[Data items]

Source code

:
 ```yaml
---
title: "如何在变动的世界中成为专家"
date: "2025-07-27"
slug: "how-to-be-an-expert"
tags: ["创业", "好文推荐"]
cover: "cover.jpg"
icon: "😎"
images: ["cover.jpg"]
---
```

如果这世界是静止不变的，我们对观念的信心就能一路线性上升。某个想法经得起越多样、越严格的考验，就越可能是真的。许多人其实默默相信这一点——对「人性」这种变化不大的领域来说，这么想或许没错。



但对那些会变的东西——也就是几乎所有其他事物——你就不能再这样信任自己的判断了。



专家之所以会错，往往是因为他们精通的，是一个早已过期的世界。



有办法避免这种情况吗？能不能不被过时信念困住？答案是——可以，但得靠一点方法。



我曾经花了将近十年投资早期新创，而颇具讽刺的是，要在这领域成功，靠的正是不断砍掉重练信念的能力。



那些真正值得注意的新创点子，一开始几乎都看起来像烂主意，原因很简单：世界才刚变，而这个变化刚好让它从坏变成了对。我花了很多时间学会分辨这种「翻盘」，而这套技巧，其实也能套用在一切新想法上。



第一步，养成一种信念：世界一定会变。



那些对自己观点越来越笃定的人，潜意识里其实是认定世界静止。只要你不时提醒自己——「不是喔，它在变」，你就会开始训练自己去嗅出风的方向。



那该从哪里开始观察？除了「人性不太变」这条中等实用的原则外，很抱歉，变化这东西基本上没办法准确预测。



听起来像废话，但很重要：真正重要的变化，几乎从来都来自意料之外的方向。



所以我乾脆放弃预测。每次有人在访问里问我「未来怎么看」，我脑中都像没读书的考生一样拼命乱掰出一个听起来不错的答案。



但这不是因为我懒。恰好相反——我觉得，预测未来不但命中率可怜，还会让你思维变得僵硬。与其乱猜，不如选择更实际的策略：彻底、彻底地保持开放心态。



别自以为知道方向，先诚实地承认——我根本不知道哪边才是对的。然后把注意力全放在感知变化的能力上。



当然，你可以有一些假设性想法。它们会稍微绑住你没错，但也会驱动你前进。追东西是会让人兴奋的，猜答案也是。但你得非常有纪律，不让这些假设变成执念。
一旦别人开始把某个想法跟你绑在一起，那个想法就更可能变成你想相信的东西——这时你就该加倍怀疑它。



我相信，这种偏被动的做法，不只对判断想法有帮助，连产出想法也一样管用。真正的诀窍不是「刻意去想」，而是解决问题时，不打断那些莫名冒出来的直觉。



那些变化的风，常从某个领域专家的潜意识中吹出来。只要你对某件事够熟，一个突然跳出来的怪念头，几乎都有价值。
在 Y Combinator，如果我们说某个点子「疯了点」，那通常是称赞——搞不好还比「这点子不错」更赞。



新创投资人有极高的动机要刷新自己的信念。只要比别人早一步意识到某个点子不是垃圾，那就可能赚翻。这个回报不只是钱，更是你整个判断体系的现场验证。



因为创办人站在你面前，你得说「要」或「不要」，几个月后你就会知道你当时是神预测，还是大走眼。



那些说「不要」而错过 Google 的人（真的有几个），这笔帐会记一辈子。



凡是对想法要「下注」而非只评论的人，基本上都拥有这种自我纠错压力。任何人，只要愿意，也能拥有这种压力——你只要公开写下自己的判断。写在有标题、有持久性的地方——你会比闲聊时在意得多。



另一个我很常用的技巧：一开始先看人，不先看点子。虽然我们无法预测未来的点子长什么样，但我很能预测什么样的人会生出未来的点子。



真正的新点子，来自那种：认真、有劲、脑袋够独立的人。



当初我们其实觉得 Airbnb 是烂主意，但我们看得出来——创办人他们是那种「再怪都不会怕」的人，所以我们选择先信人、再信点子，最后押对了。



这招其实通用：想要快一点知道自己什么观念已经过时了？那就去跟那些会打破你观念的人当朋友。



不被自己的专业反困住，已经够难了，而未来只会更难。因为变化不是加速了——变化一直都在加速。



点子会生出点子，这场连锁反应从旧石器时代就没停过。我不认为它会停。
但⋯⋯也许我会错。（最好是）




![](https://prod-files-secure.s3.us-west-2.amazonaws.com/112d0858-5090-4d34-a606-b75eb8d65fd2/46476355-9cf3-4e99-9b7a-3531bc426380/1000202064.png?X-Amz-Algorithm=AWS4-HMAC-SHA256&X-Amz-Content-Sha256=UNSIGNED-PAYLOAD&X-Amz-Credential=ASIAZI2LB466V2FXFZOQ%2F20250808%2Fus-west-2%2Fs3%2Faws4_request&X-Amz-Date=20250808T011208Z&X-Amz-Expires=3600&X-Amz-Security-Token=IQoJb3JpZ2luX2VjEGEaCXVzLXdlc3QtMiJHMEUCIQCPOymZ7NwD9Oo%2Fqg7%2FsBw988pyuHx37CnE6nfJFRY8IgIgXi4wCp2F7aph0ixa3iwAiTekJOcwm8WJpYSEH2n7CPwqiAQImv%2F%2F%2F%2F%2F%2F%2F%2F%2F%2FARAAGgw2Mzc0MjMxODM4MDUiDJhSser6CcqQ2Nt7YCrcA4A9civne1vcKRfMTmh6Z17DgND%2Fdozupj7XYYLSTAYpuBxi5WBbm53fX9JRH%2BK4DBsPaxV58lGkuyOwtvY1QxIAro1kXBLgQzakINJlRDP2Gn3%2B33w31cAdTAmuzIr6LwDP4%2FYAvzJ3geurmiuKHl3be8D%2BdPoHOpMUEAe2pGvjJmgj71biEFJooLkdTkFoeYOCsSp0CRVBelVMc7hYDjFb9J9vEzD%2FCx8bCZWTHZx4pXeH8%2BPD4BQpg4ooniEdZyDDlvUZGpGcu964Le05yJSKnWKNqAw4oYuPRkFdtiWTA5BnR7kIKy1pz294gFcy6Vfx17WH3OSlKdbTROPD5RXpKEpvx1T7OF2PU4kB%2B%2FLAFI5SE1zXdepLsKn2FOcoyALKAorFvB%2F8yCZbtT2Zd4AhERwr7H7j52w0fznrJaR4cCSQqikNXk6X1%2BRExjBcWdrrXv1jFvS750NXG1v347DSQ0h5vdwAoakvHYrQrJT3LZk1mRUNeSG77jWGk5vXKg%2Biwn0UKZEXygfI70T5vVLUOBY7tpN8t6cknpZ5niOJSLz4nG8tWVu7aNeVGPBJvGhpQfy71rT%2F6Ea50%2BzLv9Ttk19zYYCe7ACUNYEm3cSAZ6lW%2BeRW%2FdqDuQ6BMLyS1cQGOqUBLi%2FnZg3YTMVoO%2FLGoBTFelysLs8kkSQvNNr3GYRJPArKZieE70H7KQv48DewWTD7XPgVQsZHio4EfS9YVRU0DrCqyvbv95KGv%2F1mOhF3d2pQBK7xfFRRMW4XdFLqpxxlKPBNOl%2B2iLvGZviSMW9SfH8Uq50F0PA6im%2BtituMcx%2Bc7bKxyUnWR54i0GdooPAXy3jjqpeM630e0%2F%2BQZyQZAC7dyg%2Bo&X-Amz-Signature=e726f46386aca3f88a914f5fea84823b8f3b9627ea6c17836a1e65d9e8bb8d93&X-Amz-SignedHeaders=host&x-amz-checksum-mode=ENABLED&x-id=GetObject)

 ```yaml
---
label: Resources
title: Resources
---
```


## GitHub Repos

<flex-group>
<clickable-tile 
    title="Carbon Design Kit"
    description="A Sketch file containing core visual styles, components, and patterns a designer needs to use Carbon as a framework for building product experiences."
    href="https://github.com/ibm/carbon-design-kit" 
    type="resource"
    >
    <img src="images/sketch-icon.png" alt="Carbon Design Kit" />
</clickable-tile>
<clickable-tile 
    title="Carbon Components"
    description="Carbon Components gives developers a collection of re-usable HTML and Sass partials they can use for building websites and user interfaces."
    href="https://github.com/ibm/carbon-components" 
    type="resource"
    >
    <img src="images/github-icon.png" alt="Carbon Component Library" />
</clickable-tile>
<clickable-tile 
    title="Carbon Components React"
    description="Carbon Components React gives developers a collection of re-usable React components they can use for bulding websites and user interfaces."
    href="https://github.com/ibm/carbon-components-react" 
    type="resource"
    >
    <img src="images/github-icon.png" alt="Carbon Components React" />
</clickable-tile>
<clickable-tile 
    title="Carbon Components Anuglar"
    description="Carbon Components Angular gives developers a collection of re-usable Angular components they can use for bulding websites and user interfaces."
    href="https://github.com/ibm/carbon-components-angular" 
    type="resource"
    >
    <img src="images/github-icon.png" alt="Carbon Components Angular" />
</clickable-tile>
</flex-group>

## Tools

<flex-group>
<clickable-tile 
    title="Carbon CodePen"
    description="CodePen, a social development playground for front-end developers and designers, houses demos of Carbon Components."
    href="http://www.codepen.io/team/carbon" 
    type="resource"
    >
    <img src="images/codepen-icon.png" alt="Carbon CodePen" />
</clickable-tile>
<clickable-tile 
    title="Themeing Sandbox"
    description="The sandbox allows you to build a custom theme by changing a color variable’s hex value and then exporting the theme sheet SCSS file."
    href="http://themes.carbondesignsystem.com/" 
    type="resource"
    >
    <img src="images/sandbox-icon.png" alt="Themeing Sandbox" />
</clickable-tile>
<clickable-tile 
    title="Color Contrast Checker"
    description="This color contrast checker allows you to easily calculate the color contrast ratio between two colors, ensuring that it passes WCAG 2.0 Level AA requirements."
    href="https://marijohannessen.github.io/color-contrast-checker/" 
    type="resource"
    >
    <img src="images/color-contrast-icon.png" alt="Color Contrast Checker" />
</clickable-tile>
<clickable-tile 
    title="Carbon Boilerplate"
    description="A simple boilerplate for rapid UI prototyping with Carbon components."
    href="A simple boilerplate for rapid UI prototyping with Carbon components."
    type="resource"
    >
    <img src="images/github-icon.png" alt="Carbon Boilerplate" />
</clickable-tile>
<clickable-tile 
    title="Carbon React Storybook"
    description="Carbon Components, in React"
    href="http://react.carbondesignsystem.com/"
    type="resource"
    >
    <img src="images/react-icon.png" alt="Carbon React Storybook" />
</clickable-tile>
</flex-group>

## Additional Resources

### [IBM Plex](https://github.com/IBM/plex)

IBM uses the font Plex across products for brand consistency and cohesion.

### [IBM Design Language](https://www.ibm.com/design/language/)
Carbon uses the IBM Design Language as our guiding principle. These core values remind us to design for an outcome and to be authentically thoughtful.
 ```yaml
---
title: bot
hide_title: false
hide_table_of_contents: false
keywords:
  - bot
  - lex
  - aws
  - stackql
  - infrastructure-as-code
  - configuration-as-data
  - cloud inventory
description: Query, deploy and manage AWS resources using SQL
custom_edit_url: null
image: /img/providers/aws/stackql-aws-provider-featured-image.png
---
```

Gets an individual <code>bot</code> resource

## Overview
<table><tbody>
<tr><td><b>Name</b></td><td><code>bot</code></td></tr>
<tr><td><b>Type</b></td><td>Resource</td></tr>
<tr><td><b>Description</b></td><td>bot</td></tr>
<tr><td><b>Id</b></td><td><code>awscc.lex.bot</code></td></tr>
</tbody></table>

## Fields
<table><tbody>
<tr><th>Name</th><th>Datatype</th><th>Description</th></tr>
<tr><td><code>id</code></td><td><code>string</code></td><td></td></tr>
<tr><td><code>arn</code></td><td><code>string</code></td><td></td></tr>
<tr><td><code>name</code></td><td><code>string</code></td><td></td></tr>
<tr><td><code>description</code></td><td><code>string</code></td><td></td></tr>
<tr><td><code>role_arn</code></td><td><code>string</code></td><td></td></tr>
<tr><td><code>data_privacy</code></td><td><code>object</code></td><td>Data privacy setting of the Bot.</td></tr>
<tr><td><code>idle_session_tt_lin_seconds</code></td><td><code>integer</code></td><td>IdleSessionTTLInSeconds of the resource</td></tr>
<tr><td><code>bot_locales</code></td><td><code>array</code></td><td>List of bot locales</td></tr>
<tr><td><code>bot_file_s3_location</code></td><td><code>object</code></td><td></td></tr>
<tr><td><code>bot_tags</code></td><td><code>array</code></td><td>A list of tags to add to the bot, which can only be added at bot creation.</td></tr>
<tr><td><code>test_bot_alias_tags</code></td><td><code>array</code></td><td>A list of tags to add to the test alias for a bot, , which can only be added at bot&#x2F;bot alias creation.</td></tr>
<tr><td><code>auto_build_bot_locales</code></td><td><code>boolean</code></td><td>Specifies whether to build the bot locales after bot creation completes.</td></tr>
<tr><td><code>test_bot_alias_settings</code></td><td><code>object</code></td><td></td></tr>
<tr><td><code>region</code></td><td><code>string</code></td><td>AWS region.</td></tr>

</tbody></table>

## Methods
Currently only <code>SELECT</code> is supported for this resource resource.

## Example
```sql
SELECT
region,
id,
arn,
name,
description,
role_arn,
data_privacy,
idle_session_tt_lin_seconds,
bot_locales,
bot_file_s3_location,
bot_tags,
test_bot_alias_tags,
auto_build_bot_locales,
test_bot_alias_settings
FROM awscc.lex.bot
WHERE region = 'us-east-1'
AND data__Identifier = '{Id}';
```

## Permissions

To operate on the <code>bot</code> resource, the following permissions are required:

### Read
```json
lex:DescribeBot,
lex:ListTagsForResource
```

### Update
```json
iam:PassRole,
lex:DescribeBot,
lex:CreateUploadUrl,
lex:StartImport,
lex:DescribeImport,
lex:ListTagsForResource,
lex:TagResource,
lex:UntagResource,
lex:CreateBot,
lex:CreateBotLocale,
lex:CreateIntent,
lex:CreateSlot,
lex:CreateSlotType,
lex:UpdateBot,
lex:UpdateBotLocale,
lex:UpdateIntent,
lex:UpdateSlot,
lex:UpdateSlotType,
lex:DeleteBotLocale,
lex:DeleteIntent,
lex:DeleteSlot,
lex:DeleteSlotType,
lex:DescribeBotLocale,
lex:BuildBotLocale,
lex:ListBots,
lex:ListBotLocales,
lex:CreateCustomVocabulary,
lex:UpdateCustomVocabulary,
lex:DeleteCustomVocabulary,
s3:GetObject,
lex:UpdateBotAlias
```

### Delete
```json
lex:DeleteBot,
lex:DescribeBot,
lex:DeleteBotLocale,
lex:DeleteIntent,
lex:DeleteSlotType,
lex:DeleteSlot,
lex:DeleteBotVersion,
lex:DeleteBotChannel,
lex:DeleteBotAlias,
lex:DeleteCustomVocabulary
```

TASK OBJECTIVE —
Look above for the line with "我相信，这种偏被动的做法，不" and the line with "因为创办人站在你面前，你得说". Write out those two lines and all the lines between them, exactly, and no others.

ANSWER TO THE PROBLEM —
我相信，这种偏被动的做法，不只对判断想法有帮助，连产出想法也一样管用。真正的诀窍不是「刻意去想」，而是解决问题时，不打断那些莫名冒出来的直觉。



那些变化的风，常从某个领域专家的潜意识中吹出来。只要你对某件事够熟，一个突然跳出来的怪念头，几乎都有价值。
在 Y Combinator，如果我们说某个点子「疯了点」，那通常是称赞——搞不好还比「这点子不错」更赞。



新创投资人有极高的动机要刷新自己的信念。只要比别人早一步意识到某个点子不是垃圾，那就可能赚翻。这个回报不只是钱，更是你整个判断体系的现场验证。



因为创办人站在你面前，你得说「要」或「不要」，几个月后你就会知道你当时是神预测，还是大走眼。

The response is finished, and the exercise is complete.